APPROX_COUNT_DISTINCT (Transact-SQL)
Applies to: SQL Server 2019 (15.x) Azure SQL Database Azure SQL Managed Instance Azure Synapse Analytics SQL analytics endpoint in Microsoft Fabric Warehouse in Microsoft Fabric
This function returns the approximate number of unique non-null values in a group.
Transact-SQL syntax conventions
Syntax
APPROX_COUNT_DISTINCT ( expression )
Arguments
expression
An expression of any type, except image, sql_variant, ntext, or text.
Return types
bigint
Remarks
APPROX_COUNT_DISTINCT( expression )
evaluates an expression for each row in a group, and returns the approximate number of unique non-null values in a group. This function is designed to provide aggregations across large data sets where responsiveness is more critical than absolute precision.
APPROX_COUNT_DISTINCT
is designed for use in big data scenarios and is optimized for the following conditions:
- Access of data sets that are millions of rows or higher and
- Aggregation of a column or columns that have many distinct values
The function implementation guarantees up to a 2% error rate within a 97% probability.
APPROX_COUNT_DISTINCT
requires less memory than an exhaustive COUNT DISTINCT operation. Given the smaller memory footprint, APPROX_COUNT_DISTINCT
is less likely to spill memory to disk compared to a precise COUNT DISTINCT operation. To learn more about the algorithm used to achieve this, see HyperLogLog.
Note
With collation sensitive strings, APPROX_COUNT_DISTINCT uses a binary match and provides results that would have been generated in the presence of BIN collations and not BIN2.
Examples
A. Using APPROX_COUNT_DISTINCT
This example returns the approximate number of different order keys from the orders table.
SELECT APPROX_COUNT_DISTINCT(O_OrderKey) AS Approx_Distinct_OrderKey
FROM dbo.Orders;
Here's the result set.
Approx_Distinct_OrderKey
------------------------
15164704
B. Using APPROX_COUNT_DISTINCT with GROUP BY
This example returns the approximate number of different order keys by order status from the orders table.
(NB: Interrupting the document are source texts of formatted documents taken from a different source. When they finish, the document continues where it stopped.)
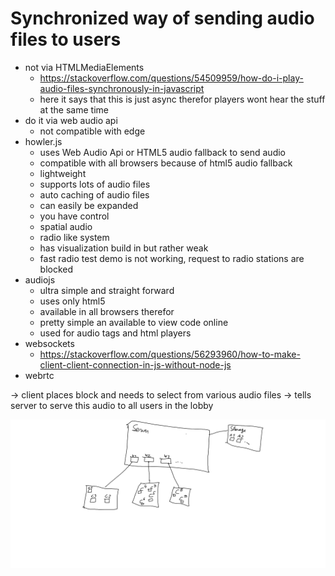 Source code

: # Synchronized way of sending audio files to users

- not via HTMLMediaElements
    - https://stackoverflow.com/questions/54509959/how-do-i-play-audio-files-synchronously-in-javascript
    - here it says that this is just async therefor players wont hear the stuff at the same time
- do it via web audio api
    - not compatible with edge
- howler.js
    - uses Web Audio Api or HTML5 audio fallback to send audio
    - compatible with all browsers because of html5 audio fallback
    - lightweight
    - supports lots of audio files
    - auto caching of audio files
    - can easily be expanded
    - you have control
    - spatial audio
    - radio like system
    - has visualization build in but rather weak
    - fast radio test demo is not working, request to radio stations are blocked
- audiojs
    - ultra simple and straight forward
    - uses only html5
    - available in all browsers therefor
    - pretty simple an available to view code online
    - used for audio tags and html players
- websockets
    - https://stackoverflow.com/questions/56293960/how-to-make-client-client-connection-in-js-without-node-js
- webrtc

-> client places block and needs to select from various audio files -> tells server to serve this audio to all users in the lobby

![image](Concept.png) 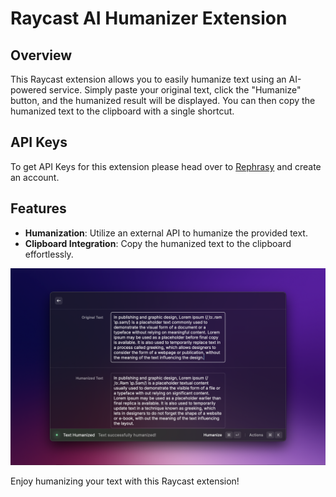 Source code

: # Raycast AI Humanizer Extension

## Overview

This Raycast extension allows you to easily humanize text using an AI-powered service. Simply paste your original text, click the "Humanize" button, and the humanized result will be displayed. You can then copy the humanized text to the clipboard with a single shortcut.

## API Keys
To get API Keys for this extension please head over to [Rephrasy](https://rephrasy.ai) and create an account.

## Features

- **Humanization**: Utilize an external API to humanize the provided text.
- **Clipboard Integration**: Copy the humanized text to the clipboard effortlessly.

![example](metadata/ai-humanizer-1.png)

Enjoy humanizing your text with this Raycast extension!


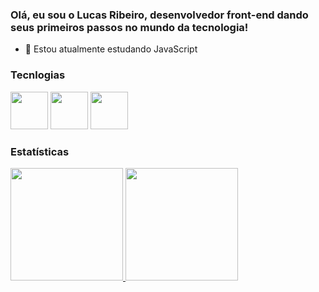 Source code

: ### Olá, eu sou o Lucas Ribeiro, desenvolvedor front-end dando seus primeiros passos no mundo da tecnologia!

- 🌱 Estou atualmente estudando JavaScript

### Tecnlogias 

<div>
  <img src="https://cdn.jsdelivr.net/gh/devicons/devicon/icons/html5/html5-original.svg" width="60"/>
  <img src="https://cdn.jsdelivr.net/gh/devicons/devicon/icons/css3/css3-original.svg" width="60"/>
  <img src="https://cdn.jsdelivr.net/gh/devicons/devicon/icons/javascript/javascript-original.svg" width="60"/>
</div>

### Estatísticas


<div>
  <a href="https://github.com/lucasmri">
    <img height="180em" src="https://github-readme-stats.vercel.app/api/top-langs/?username=lucasmri&layout=compact&langs_count=7&theme=dark"/>
    <img height="180em" src="https://github-readme-stats.vercel.app/api?username=lucasmri&show_icons=true&theme=dark&include_all_commits=true&count_private=true"/>
  </a>
</div>
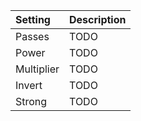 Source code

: | Setting        | Description |
| :------------- | :---------- |
| Passes     | TODO        |
| Power      | TODO        |
| Multiplier | TODO        |
| Invert     | TODO        |
| Strong     | TODO        |
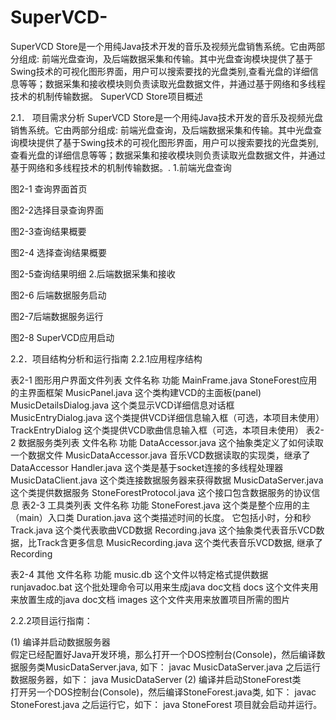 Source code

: # SuperVCD-
SuperVCD Store是一个用纯Java技术开发的音乐及视频光盘销售系统。它由两部分组成: 前端光盘查询，及后端数据采集和传输。其中光盘查询模块提供了基于Swing技术的可视化图形界面，用户可以搜索要找的光盘类别,查看光盘的详细信息等等；数据采集和接收模块则负责读取光盘数据文件，并通过基于网络和多线程技术的机制传输数据。
SuperVCD Store项目概述

2.1． 项目需求分析
SuperVCD Store是一个用纯Java技术开发的音乐及视频光盘销售系统。它由两部分组成: 前端光盘查询，及后端数据采集和传输。其中光盘查询模块提供了基于Swing技术的可视化图形界面，用户可以搜索要找的光盘类别,查看光盘的详细信息等等；数据采集和接收模块则负责读取光盘数据文件，并通过基于网络和多线程技术的机制传输数据。.
1.前端光盘查询
 
图2-1 查询界面首页
 
图2-2选择目录查询界面
 
图2-3查询结果概要
 
图2-4 选择查询结果概要
 
图2-5查询结果明细
2.后端数据采集和接收

 
图2-6 后端数据服务启动
 
图2-7后端数据服务运行
 
图2-8 SuperVCD应用启动

2.2．项目结构分析和运行指南
2.2.1应用程序结构


表2-1  图形用户界面文件列表
文件名称	功能
MainFrame.java	StoneForest应用的主界面框架
MusicPanel.java	这个类构建VCD的主面板(panel)
MusicDetailsDialog.java	这个类显示VCD详细信息对话框
MusicEntryDialog.java	这个类提供VCD详细信息输入框（可选，本项目未使用）
TrackEntryDialog	这个类提供VCD歌曲信息输入框（可选，本项目未使用）
表2-2  数据服务类列表
文件名称	功能
DataAccessor.java	这个抽象类定义了如何读取一个数据文件
MusicDataAccessor.java	音乐VCD数据读取的实现类，继承了DataAccessor
Handler.java	这个类是基于socket连接的多线程处理器
MusicDataClient.java	这个类连接数据服务器来获得数据
MusicDataServer.java	这个类提供数据服务
StoneForestProtocol.java	这个接口包含数据服务的协议信息
表2-3   工具类列表
文件名称	功能
StoneForest.java	这个类是整个应用的主（main）入口类
Duration.java	这个类描述时间的长度。 它包括小时，分和秒
Track.java	这个类代表歌曲VCD数据
Recording.java	这个抽象类代表音乐VCD数据，比Track含更多信息
MusicRecording.java	这个类代表音乐VCD数据, 继承了Recording

表2-4   其他
文件名称	功能
music.db	这个文件以特定格式提供数据
runjavadoc.bat	这个批处理命令可以用来生成java doc文档
docs	这个文件夹用来放置生成的java doc文档
images	这个文件夹用来放置项目所需的图片

2.2.2项目运行指南：

(1) 编译并启动数据服务器  
假定已经配置好Java开发环境，那么打开一个DOS控制台(Console)，然后编译数据服务类MusicDataServer.java, 如下：
javac MusicDataServer.java
之后运行数据服务器，如下：
java MusicDataServer
(2) 编译并启动StoneForest类  
打开另一个DOS控制台(Console)，然后编译StoneForest.java类, 如下：
javac StoneForest.java
之后运行它，如下：
java StoneForest
项目就会启动并运行。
SELECT O_OrderStatus, APPROX_COUNT_DISTINCT(O_OrderKey) AS Approx_Distinct_OrderKey
FROM dbo.Orders
GROUP BY O_OrderStatus
ORDER BY O_OrderStatus;
Here's the result set.
O_OrderStatus Approx_Distinct_OrderKey
---------------------------------------------------------------- ------------------------
F 7397838
O 7387803
P 388036